### PROBLEM
Print the data below exactly, but only the lines from the one containing "high-value alien terrorists" down to the one containing "the border near", inclusive.
*** PROVIDED RECORDS ***
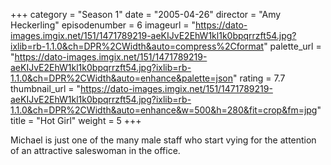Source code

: +++
category = "Season 1"
date = "2005-04-26"
director = "Amy Heckerling"
episodenumber = 6
imageurl = "https://dato-images.imgix.net/151/1471789219-aeKIJvE2EhW1kl1k0bpqrrzft54.jpg?ixlib=rb-1.1.0&ch=DPR%2CWidth&auto=compress%2Cformat"
palette_url = "https://dato-images.imgix.net/151/1471789219-aeKIJvE2EhW1kl1k0bpqrrzft54.jpg?ixlib=rb-1.1.0&ch=DPR%2CWidth&auto=enhance&palette=json"
rating = 7.7
thumbnail_url = "https://dato-images.imgix.net/151/1471789219-aeKIJvE2EhW1kl1k0bpqrrzft54.jpg?ixlib=rb-1.1.0&ch=DPR%2CWidth&auto=enhance&w=500&h=280&fit=crop&fm=jpg"
title = "Hot Girl"
weight = 5
+++

Michael is just one of the many male staff who start vying for the attention of an attractive saleswoman in the office.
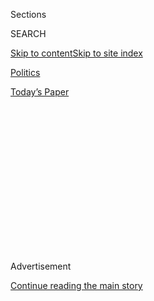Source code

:<div id="app">

<div>

<div>

<div>

<div class="NYTAppHideMasthead css-1q2w90k e1suatyy0">

<div class="section css-ui9rw0 e1suatyy2">

<div class="css-eph4ug er09x8g0">

<div class="css-6n7j50">

</div>

<span class="css-1dv1kvn">Sections</span>

<div class="css-10488qs">

<span class="css-1dv1kvn">SEARCH</span>

</div>

[Skip to content](#site-content)[Skip to site
index](#site-index)

</div>

<div id="masthead-section-label" class="css-1wr3we4 eaxe0e00">

[Politics](https://www.nytimes.com/section/politics)

</div>

<div class="css-10698na e1huz5gh0">

</div>

</div>

<div id="masthead-bar-one" class="section hasLinks css-15hmgas e1csuq9d3">

<div class="css-uqyvli e1csuq9d0">

</div>

<div class="css-1uqjmks e1csuq9d1">

</div>

<div class="css-9e9ivx">

[](https://myaccount.nytimes.com/auth/login?response_type=cookie&client_id=vi)

</div>

<div class="css-1bvtpon e1csuq9d2">

[Today’s
Paper](https://www.nytimes.com/section/todayspaper)

</div>

</div>

</div>

</div>

<div data-aria-hidden="false">

<div id="site-content" data-role="main">

<div>

<div class="css-1aor85t" style="opacity:0.000000001;z-index:-1;visibility:hidden">

<div class="css-1hqnpie">

<div class="css-epjblv">

<span class="css-17xtcya">[Politics](/section/politics)</span><span class="css-x15j1o">|</span><span class="css-fwqvlz">Trump
to Order Mexican Border Wall and Curtail
Immigration</span>

</div>

<div class="css-k008qs">

<div class="css-1iwv8en">

<span class="css-18z7m18"></span>

<div>

</div>

</div>

<span class="css-1n6z4y">https://nyti.ms/2kqTEIA</span>

<div class="css-1705lsu">

<div class="css-4xjgmj">

<div class="css-4skfbu" data-role="toolbar" data-aria-label="Social Media Share buttons, Save button, and Comments Panel with current comment count" data-testid="share-tools">

  - 
  - 
  - 
  - 
    
    <div class="css-6n7j50">
    
    </div>

  - 
  - 

</div>

</div>

</div>

</div>

</div>

</div>

<div class="css-13pd83m">

</div>

<div id="top-wrapper" class="css-1sy8kpn">

<div id="top-slug" class="css-l9onyx">

Advertisement

</div>

[Continue reading the main
story](#after-top)

<div class="ad top-wrapper" style="text-align:center;height:100%;display:block;min-height:250px">

<div id="top" class="place-ad" data-position="top" data-size-key="top">

</div>

</div>

<div id="after-top">

</div>

</div>

<div id="sponsor-wrapper" class="css-1hyfx7x">

<div id="sponsor-slug" class="css-19vbshk">

Supported by

</div>

[Continue reading the main
story](#after-sponsor)

<div id="sponsor" class="ad sponsor-wrapper" style="text-align:center;height:100%;display:block">

</div>

<div id="after-sponsor">

</div>

</div>

<div class="css-1vkm6nb ehdk2mb0">

# Trump to Order Mexican Border Wall and Curtail Immigration

</div>

![<span class="css-16f3y1r e13ogyst0">President Trump ordered the
construction of a Mexican border wall in January. The contentious pledge
to build a wall and force Mexico — or Congress — to pay for it has been
a touchstone of his
presidency.</span><span class="css-cch8ym"><span class="css-1dv1kvn">Credit</span><span class="css-cnj6d5 e1z0qqy90" itemprop="copyrightHolder"><span class="css-1ly73wi e1tej78p0">Credit...</span><span>Lucy
Nicholson/Reuters</span></span></span>](https://static01.nyt.com/images/2017/08/24/multimedia/24dc-wall/merlin-to-scoop-126242489-947823-videoSixteenByNine3000.jpg)

<div class="css-xt80pu e12qa4dv0">

<div class="css-18e8msd">

<div class="css-vp77d3 epjyd6m0">

<div class="css-1baulvz">

By [<span class="css-1baulvz" itemprop="name">Julie Hirschfeld
Davis</span>](https://www.nytimes.com/by/julie-hirschfeld-davis),
[<span class="css-1baulvz" itemprop="name">David E.
Sanger</span>](http://www.nytimes.com/by/david-e-sanger) and
[<span class="css-1baulvz last-byline" itemprop="name">Maggie
Haberman</span>](http://www.nytimes.com/by/maggie-haberman)

</div>

</div>

  - Jan. 24,
    2017

  - 
    
    <div class="css-4xjgmj">
    
    <div class="css-d8bdto" data-role="toolbar" data-aria-label="Social Media Share buttons, Save button, and Comments Panel with current comment count" data-testid="share-tools">
    
      - 
      - 
      - 
      - 
        
        <div class="css-6n7j50">
        
        </div>
    
      - 
      - 
    
    </div>
    
    </div>

</div>

</div>

<div class="section meteredContent css-1r7ky0e" name="articleBody" itemprop="articleBody">

<div class="css-1fanzo5 StoryBodyCompanionColumn">

<div class="css-53u6y8">

WASHINGTON — President Trump on Wednesday will order the construction of
a Mexican border wall — the first in a series of actions this week to
crack down on immigrants and bolster national security, including
slashing the number of refugees who can resettle in the United States
and blocking Syrians and others from “terror prone” nations from
entering, at least temporarily.

The orders are among an array of national security directives Mr. Trump
is considering issuing in the coming days, according to people who have
seen the orders. They include reviewing whether to resume the
once-secret “black site” detention program; keep open the prison at
Guantánamo Bay; and designate the Muslim Brotherhood a terrorist
organization.

According to a draft, the order on detention policies would start a
review of “whether to reinstate the program of interrogation of
high-value alien terrorists to be operated outside the United States,
and whether such a program should include the use of detention
facilities operated by the C.I.A.” But one section of the draft would
require that “no person in the custody of the United States shall at any
time be subjected to torture or cruel, inhuman or degrading treatment or
punishment, as proscribed by U.S.
law.”

</div>

</div>

<div class="css-1sngw6j">

[](https://www.nytimes.com/interactive/2016/08/30/us/syrian-refugees-in-the-united-states.html)

<div class="css-1eoytci">

![](https://static01.nyt.com/images/2016/08/30/us/syrian-refugees-in-the-united-states-1472620254007/syrian-refugees-in-the-united-states-1472620254007-thumbLarge.png)

</div>

<div class="css-1rha1bf">

## U.S. Reaches Goal of Admitting 10,000 Syrian Refugees. Here’s Where They Went.

Where Syrian refugees have settled in the United States.

</div>

</div>

<div class="css-1fanzo5 StoryBodyCompanionColumn">

<div class="css-53u6y8">

The proposed orders could lead to sweeping and controversial changes in
the way the United States conducts itself at home and around the globe
in the name of security, potentially leading to the reinstatement of
policies that have been repudiated by much of the world.

</div>

</div>

<div class="css-1fanzo5 StoryBodyCompanionColumn">

<div class="css-53u6y8">

“Big day planned on NATIONAL SECURITY tomorrow,” Mr. Trump wrote on
Twitter on Tuesday night. “Among many other things, we will build the
wall\!”

</div>

</div>

<div class="css-cfo9c3">

</div>

<div class="css-1fanzo5 StoryBodyCompanionColumn">

<div class="css-53u6y8">

Mr. Trump will sign the executive order for the wall during an
appearance at the Department of Homeland Security on Wednesday, as
Mexico’s foreign minister, Luis Videgaray, arrives in Washington to
prepare for [the visit of President Enrique Peña
Nieto](https://www.nytimes.com/2017/01/23/world/americas/trump-pena-nieto-mexico-meeting.html)
of Mexico. Mr. Peña Nieto will be among the first foreign leaders to
meet the new president at the end of the month.

</div>

</div>

![<span class="css-16f3y1r e13ogyst0">President-elect Donald J. Trump
has proposed building a wall between the United States and Mexico. At
the border near San Diego, separated family members reunite through the
fence.</span><span class="css-cch8ym"><span class="css-1dv1kvn">Credit</span><span class="css-cnj6d5 e1z0qqy90" itemprop="copyrightHolder"><span class="css-1ly73wi e1tej78p0">Credit...</span><span>Kirsten
Luce for The New York Times. Technology by
Samsung.</span></span></span>](https://static01.nyt.com/images/2017/01/09/us/360-borderholiday/360-borderholiday-videoSixteenByNine3000.jpg)

<div class="css-1fanzo5 StoryBodyCompanionColumn">

<div class="css-53u6y8">

The border wall was a signature promise of Mr. Trump’s campaign, during
which he argued it is vital to gaining control over the illegal flow of
immigrants into the United States.

Mr. Trump is also expected to target legal immigrants as early as this
week, White House officials said, by halting a decades-old program that
grants refuge to the world’s most vulnerable people as he begins the
process of drastically curtailing it and enhancing screening procedures.

In the draft of a separate executive order now being circulated inside
the administration, Mr. Trump would examine the question of whether the
Central Intelligence Agency should reopen its so-called black sites,
secret interrogation and detention centers that it operated overseas.
Former President Barack Obama ordered the closings of all in the first
week of his presidency in
2009.

</div>

</div>

<div class="css-1sngw6j">

[](https://www.nytimes.com/interactive/2015/11/20/us/why-it-takes-two-years-for-syrian-refugees-to-apply-to-enter-the-united-states.html)

<div class="css-1eoytci">

![](https://static01.nyt.com/images/2015/11/20/us/why-it-takes-two-years-for-syrian-refugees-to-apply-to-enter-the-united-states-1448050604249/why-it-takes-two-years-for-syrian-refugees-to-apply-to-enter-the-united-states-1448050604249-videoLarge-v5.png)

</div>

<div class="css-1rha1bf">

## Why It Takes Two Years for Syrian Refugees to Enter the U.S.

Syrians must pass through many steps of security clearances before being
admitted to the United States.

</div>

</div>

<div class="css-1fanzo5 StoryBodyCompanionColumn">

<div class="css-53u6y8">

The black sites were a highly classified program, so their mention in an
executive order would be highly unusual.

The draft of a second executive order would also order a review of the
Army Field Manual to determine whether to use certain enhanced
interrogation techniques.

Another executive order under consideration would direct the secretary
of state to determine whether to designate the Muslim Brotherhood a
foreign terrorist organization. That designation has been sought by
Egypt and the United Arab Emirates.

</div>

</div>

<div class="css-79elbk" data-testid="photoviewer-wrapper">

<div class="css-z3e15g" data-testid="photoviewer-wrapper-hidden">

</div>

<div class="css-1a48zt4 ehw59r15" data-testid="photoviewer-children">

![<span class="css-16f3y1r e13ogyst0" data-aria-hidden="true">President
Trump prepared to sign three presidential memoranda in the Oval Office
on
Monday.</span><span class="css-cnj6d5 e1z0qqy90" itemprop="copyrightHolder"><span class="css-1ly73wi e1tej78p0">Credit...</span><span>Doug
Mills/The New York
Times</span></span>](https://static01.nyt.com/images/2017/01/24/us/24newsletter-top/24newsletter-top-articleInline-v2.jpg?quality=75&auto=webp&disable=upscale)

</div>

</div>

<div class="css-1fanzo5 StoryBodyCompanionColumn">

<div class="css-53u6y8">

The refugee policy under consideration would halt admissions from Syria
and suspend it from other majority-Muslim nations until the
administration can study how to properly vet them. This would pave the
way for the administration to slash the number of displaced people who
can be resettled on American soil, and would effectively bar the entry
of people from Muslim countries — including Afghanistan, Iraq, Somalia
and Syria — at least for some time.

The plan is in line with [a ban on Muslim
immigrants](http://www.nytimes.com/politics/first-draft/2015/12/07/donald-trump-calls-for-banning-muslims-from-entering-u-s/ "Times article.")
that Mr. Trump proposed during his campaign, arguing that such a step
was warranted given concerns about terrorism. He later said he wanted to
impose “extreme vetting” of refugees from Syria and other countries
where terrorism was rampant, although the Obama administration had
already instituted strict screening procedures for Syrian refugees that
were designed to weed out anyone who posed a danger.

The expected actions drew strong criticism from immigrant advocates and
human rights groups, which called them discriminatory moves that
rejected the American tradition of welcoming immigrants of all
backgrounds.

“To think that Trump’s first 100 days are going to be marked by this
very shameful shutting of our doors to everybody who is seeking refuge
in this country is very concerning,” said Marielena Hincapié, the
executive director of the National Immigration Law Center. “Everything
points to this being simply a backdoor Muslim ban.”

For Mr. Trump, whose raucous campaign rallies frequently featured chants
of “build the wall,” the directive to fortify the border was not
unexpected, although it may not be enough by itself to accomplish the
task. Congress would need to approve any new funding necessary to build
the wall, which Mr. Trump has insisted Mexico will finance, despite its
leaders’ protestations to the contrary. The order would shift already
appropriated federal funds to the wall’s construction, but it was
unclear where the money would come from.

</div>

</div>

<div class="css-1fanzo5 StoryBodyCompanionColumn">

<div class="css-53u6y8">

The Government Accountability Office [has
estimated](https://www.nytimes.com/2017/01/06/us/politics/trump-wall-mexico.html)
that it could cost $6.5 million per mile to build a single-layer fence,
and an additional $4.2 million per mile for roads and more fencing,
according to congressional officials. Those estimates do not include
maintenance of the fence along the nearly 2,000-mile border with Mexico.
Representative Nancy Pelosi of California, the Democratic leader, said
she thought even Republicans might balk at spending what she said could
be $14 billion on a wall.

Mr. Trump has said immigration will be on the agenda when he meets with
Mr. Peña Nieto.

The order to build the wall is likely to complicate the visit of Mr.
Videgaray, who has a history with Mr. Trump. It was Mr. Videgaray, then
Mexico’s finance minister, who orchestrated Mr. Trump’s visit to Mexico
before the election, a move seen by many Mexicans as tantamount to
treason. He was forced to resign because of the fallout, but his
reputation was restored after Mr. Trump’s victory, and he was given the
job of foreign minister, in part to capitalize on his relationship with
the new American leader.

It is unclear whether Mexican officials were informed of Mr. Trump’s
decision to sign the executive order during Mr. Videgaray’s visit.

Mr. Trump’s refugee directive is expected to target a program the Obama
administration expanded last year in response to a global refugee
crisis, fueled in large part by a large flow of Syrians fleeing their
country’s civil war. Mr. Obama increased the overall number of refugees
to be resettled in the United States to 85,000 and ordered that 10,000
of the slots be reserved for Syrians. He set the number of refugees to
be resettled this year at 110,000, more than double the 50,000 Mr. Trump
is now considering.

By the end of last month, more than 25,000 refugees had been resettled,
according to State Department figures, meaning the plan Mr. Trump is
considering would admit only 25,000 more by the end of September.

</div>

</div>

</div>

<div>

</div>

<div>

</div>

<div>

</div>

<div>

<div id="bottom-wrapper" class="css-1ede5it">

<div id="bottom-slug" class="css-l9onyx">

Advertisement

</div>

[Continue reading the main
story](#after-bottom)

<div id="bottom" class="ad bottom-wrapper" style="text-align:center;height:100%;display:block;min-height:90px">

</div>

<div id="after-bottom">

</div>

</div>

</div>

</div>

</div>

## Site Index

<div>

</div>

## Site Information Navigation

  - [© <span>2020</span> <span>The New York Times
    Company</span>](https://help.nytimes.com/hc/en-us/articles/115014792127-Copyright-notice)

<!-- end list -->

  - [NYTCo](https://www.nytco.com/)
  - [Contact
    Us](https://help.nytimes.com/hc/en-us/articles/115015385887-Contact-Us)
  - [Work with us](https://www.nytco.com/careers/)
  - [Advertise](https://nytmediakit.com/)
  - [T Brand Studio](http://www.tbrandstudio.com/)
  - [Your Ad
    Choices](https://www.nytimes.com/privacy/cookie-policy#how-do-i-manage-trackers)
  - [Privacy](https://www.nytimes.com/privacy)
  - [Terms of
    Service](https://help.nytimes.com/hc/en-us/articles/115014893428-Terms-of-service)
  - [Terms of
    Sale](https://help.nytimes.com/hc/en-us/articles/115014893968-Terms-of-sale)
  - [Site
    Map](https://spiderbites.nytimes.com)
  - [Help](https://help.nytimes.com/hc/en-us)
  - [Subscriptions](https://www.nytimes.com/subscription?campaignId=37WXW)

</div>

</div>

</div>

</div>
*** End of PROVIDED RECORDS ***
### RESULT OF THIS EXERCISE
high-value alien terrorists to be operated outside the United States,
and whether such a program should include the use of detention
facilities operated by the C.I.A.” But one section of the draft would
require that “no person in the custody of the United States shall at any
time be subjected to torture or cruel, inhuman or degrading treatment or
punishment, as proscribed by U.S.
law.”

</div>

</div>

<div class="css-1sngw6j">

[](https://www.nytimes.com/interactive/2016/08/30/us/syrian-refugees-in-the-united-states.html)

<div class="css-1eoytci">

![](https://static01.nyt.com/images/2016/08/30/us/syrian-refugees-in-the-united-states-1472620254007/syrian-refugees-in-the-united-states-1472620254007-thumbLarge.png)

</div>

<div class="css-1rha1bf">

## U.S. Reaches Goal of Admitting 10,000 Syrian Refugees. Here’s Where They Went.

Where Syrian refugees have settled in the United States.

</div>

</div>

<div class="css-1fanzo5 StoryBodyCompanionColumn">

<div class="css-53u6y8">

The proposed orders could lead to sweeping and controversial changes in
the way the United States conducts itself at home and around the globe
in the name of security, potentially leading to the reinstatement of
policies that have been repudiated by much of the world.

</div>

</div>

<div class="css-1fanzo5 StoryBodyCompanionColumn">

<div class="css-53u6y8">

“Big day planned on NATIONAL SECURITY tomorrow,” Mr. Trump wrote on
Twitter on Tuesday night. “Among many other things, we will build the
wall\!”

</div>

</div>

<div class="css-cfo9c3">

</div>

<div class="css-1fanzo5 StoryBodyCompanionColumn">

<div class="css-53u6y8">

Mr. Trump will sign the executive order for the wall during an
appearance at the Department of Homeland Security on Wednesday, as
Mexico’s foreign minister, Luis Videgaray, arrives in Washington to
prepare for [the visit of President Enrique Peña
Nieto](https://www.nytimes.com/2017/01/23/world/americas/trump-pena-nieto-mexico-meeting.html)
of Mexico. Mr. Peña Nieto will be among the first foreign leaders to
meet the new president at the end of the month.

</div>

</div>

![<span class="css-16f3y1r e13ogyst0">President-elect Donald J. Trump
has proposed building a wall between the United States and Mexico. At
the border near San Diego, separated family members reunite through the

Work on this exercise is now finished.